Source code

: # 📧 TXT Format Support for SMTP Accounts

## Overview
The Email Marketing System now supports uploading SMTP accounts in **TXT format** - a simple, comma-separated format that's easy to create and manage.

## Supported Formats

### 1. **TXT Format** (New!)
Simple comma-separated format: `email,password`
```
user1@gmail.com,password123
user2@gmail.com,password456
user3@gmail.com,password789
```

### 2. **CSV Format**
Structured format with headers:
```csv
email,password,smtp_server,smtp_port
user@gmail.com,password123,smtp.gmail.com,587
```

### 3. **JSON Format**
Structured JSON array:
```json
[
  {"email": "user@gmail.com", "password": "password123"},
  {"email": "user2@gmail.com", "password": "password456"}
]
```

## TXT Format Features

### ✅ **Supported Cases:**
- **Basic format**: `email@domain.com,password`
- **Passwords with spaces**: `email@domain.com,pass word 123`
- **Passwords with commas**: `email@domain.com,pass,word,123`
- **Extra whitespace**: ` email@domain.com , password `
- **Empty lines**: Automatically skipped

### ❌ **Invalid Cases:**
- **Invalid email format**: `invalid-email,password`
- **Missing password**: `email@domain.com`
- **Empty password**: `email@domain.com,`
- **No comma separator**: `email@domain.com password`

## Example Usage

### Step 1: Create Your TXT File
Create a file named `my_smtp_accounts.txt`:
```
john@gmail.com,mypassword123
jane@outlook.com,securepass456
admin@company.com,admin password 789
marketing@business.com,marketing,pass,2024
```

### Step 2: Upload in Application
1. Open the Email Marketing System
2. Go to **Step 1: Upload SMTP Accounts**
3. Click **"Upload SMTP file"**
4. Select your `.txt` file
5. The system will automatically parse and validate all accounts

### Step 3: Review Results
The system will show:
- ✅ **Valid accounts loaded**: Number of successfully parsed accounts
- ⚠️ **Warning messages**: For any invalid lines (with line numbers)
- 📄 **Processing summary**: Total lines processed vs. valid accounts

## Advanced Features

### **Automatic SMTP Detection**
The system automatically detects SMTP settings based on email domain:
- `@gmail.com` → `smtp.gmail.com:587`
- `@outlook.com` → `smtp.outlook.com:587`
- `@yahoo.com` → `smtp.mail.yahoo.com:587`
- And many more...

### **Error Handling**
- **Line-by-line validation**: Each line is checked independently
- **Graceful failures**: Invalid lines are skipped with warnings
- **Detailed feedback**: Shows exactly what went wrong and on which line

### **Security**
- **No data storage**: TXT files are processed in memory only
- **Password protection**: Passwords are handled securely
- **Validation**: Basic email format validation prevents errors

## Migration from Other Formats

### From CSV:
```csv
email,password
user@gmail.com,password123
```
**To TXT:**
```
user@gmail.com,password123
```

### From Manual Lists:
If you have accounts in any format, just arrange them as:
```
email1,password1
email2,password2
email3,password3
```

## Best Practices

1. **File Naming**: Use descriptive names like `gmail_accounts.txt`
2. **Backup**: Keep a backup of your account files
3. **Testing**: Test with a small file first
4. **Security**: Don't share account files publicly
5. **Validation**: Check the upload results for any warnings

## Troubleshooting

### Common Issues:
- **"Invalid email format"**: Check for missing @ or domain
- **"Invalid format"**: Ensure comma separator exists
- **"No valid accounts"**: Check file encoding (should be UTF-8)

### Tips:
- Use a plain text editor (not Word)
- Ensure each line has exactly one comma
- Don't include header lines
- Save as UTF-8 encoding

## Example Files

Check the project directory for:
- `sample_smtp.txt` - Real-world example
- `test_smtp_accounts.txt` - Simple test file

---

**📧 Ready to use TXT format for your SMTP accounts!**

Problem details: Your task is to return all of the material exactly.

Solution for this exercise:
Source code

: # 📧 TXT Format Support for SMTP Accounts

## Overview
The Email Marketing System now supports uploading SMTP accounts in **TXT format** - a simple, comma-separated format that's easy to create and manage.

## Supported Formats

### 1. **TXT Format** (New!)
Simple comma-separated format: `email,password`
```
user1@gmail.com,password123
user2@gmail.com,password456
user3@gmail.com,password789
```

### 2. **CSV Format**
Structured format with headers:
```csv
email,password,smtp_server,smtp_port
user@gmail.com,password123,smtp.gmail.com,587
```

### 3. **JSON Format**
Structured JSON array:
```json
[
  {"email": "user@gmail.com", "password": "password123"},
  {"email": "user2@gmail.com", "password": "password456"}
]
```

## TXT Format Features

### ✅ **Supported Cases:**
- **Basic format**: `email@domain.com,password`
- **Passwords with spaces**: `email@domain.com,pass word 123`
- **Passwords with commas**: `email@domain.com,pass,word,123`
- **Extra whitespace**: ` email@domain.com , password `
- **Empty lines**: Automatically skipped

### ❌ **Invalid Cases:**
- **Invalid email format**: `invalid-email,password`
- **Missing password**: `email@domain.com`
- **Empty password**: `email@domain.com,`
- **No comma separator**: `email@domain.com password`

## Example Usage

### Step 1: Create Your TXT File
Create a file named `my_smtp_accounts.txt`:
```
john@gmail.com,mypassword123
jane@outlook.com,securepass456
admin@company.com,admin password 789
marketing@business.com,marketing,pass,2024
```

### Step 2: Upload in Application
1. Open the Email Marketing System
2. Go to **Step 1: Upload SMTP Accounts**
3. Click **"Upload SMTP file"**
4. Select your `.txt` file
5. The system will automatically parse and validate all accounts

### Step 3: Review Results
The system will show:
- ✅ **Valid accounts loaded**: Number of successfully parsed accounts
- ⚠️ **Warning messages**: For any invalid lines (with line numbers)
- 📄 **Processing summary**: Total lines processed vs. valid accounts

## Advanced Features

### **Automatic SMTP Detection**
The system automatically detects SMTP settings based on email domain:
- `@gmail.com` → `smtp.gmail.com:587`
- `@outlook.com` → `smtp.outlook.com:587`
- `@yahoo.com` → `smtp.mail.yahoo.com:587`
- And many more...

### **Error Handling**
- **Line-by-line validation**: Each line is checked independently
- **Graceful failures**: Invalid lines are skipped with warnings
- **Detailed feedback**: Shows exactly what went wrong and on which line

### **Security**
- **No data storage**: TXT files are processed in memory only
- **Password protection**: Passwords are handled securely
- **Validation**: Basic email format validation prevents errors

## Migration from Other Formats

### From CSV:
```csv
email,password
user@gmail.com,password123
```
**To TXT:**
```
user@gmail.com,password123
```

### From Manual Lists:
If you have accounts in any format, just arrange them as:
```
email1,password1
email2,password2
email3,password3
```

## Best Practices

1. **File Naming**: Use descriptive names like `gmail_accounts.txt`
2. **Backup**: Keep a backup of your account files
3. **Testing**: Test with a small file first
4. **Security**: Don't share account files publicly
5. **Validation**: Check the upload results for any warnings

## Troubleshooting

### Common Issues:
- **"Invalid email format"**: Check for missing @ or domain
- **"Invalid format"**: Ensure comma separator exists
- **"No valid accounts"**: Check file encoding (should be UTF-8)

### Tips:
- Use a plain text editor (not Word)
- Ensure each line has exactly one comma
- Don't include header lines
- Save as UTF-8 encoding

## Example Files

Check the project directory for:
- `sample_smtp.txt` - Real-world example
- `test_smtp_accounts.txt` - Simple test file

---

**📧 Ready to use TXT format for your SMTP accounts!**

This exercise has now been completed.